How many lines in the entries below contain the string "iPython"? Reply with the number only.

Extracted records:
^^^^

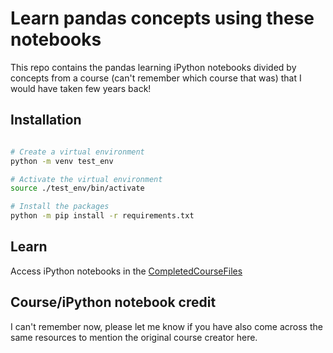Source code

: # Learn pandas concepts using these notebooks

This repo contains the pandas learning iPython notebooks divided by concepts from a course (can't remember which course that was) that I would have taken few years back!

## Installation

```bash

# Create a virtual environment
python -m venv test_env

# Activate the virtual environment
source ./test_env/bin/activate

# Install the packages
python -m pip install -r requirements.txt


```

## Learn

Access iPython notebooks in the [CompletedCourseFiles](./CompletedCourseFiles)


## Course/iPython notebook credit

I can't remember now, please let me know if you have also come across the same resources to mention the original course creator here.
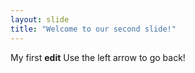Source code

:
 ```yaml
---
layout: slide
title: "Welcome to our second slide!"
---
```

My first **edit**
Use the left arrow to go back!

^^^^

- _The completed task_
3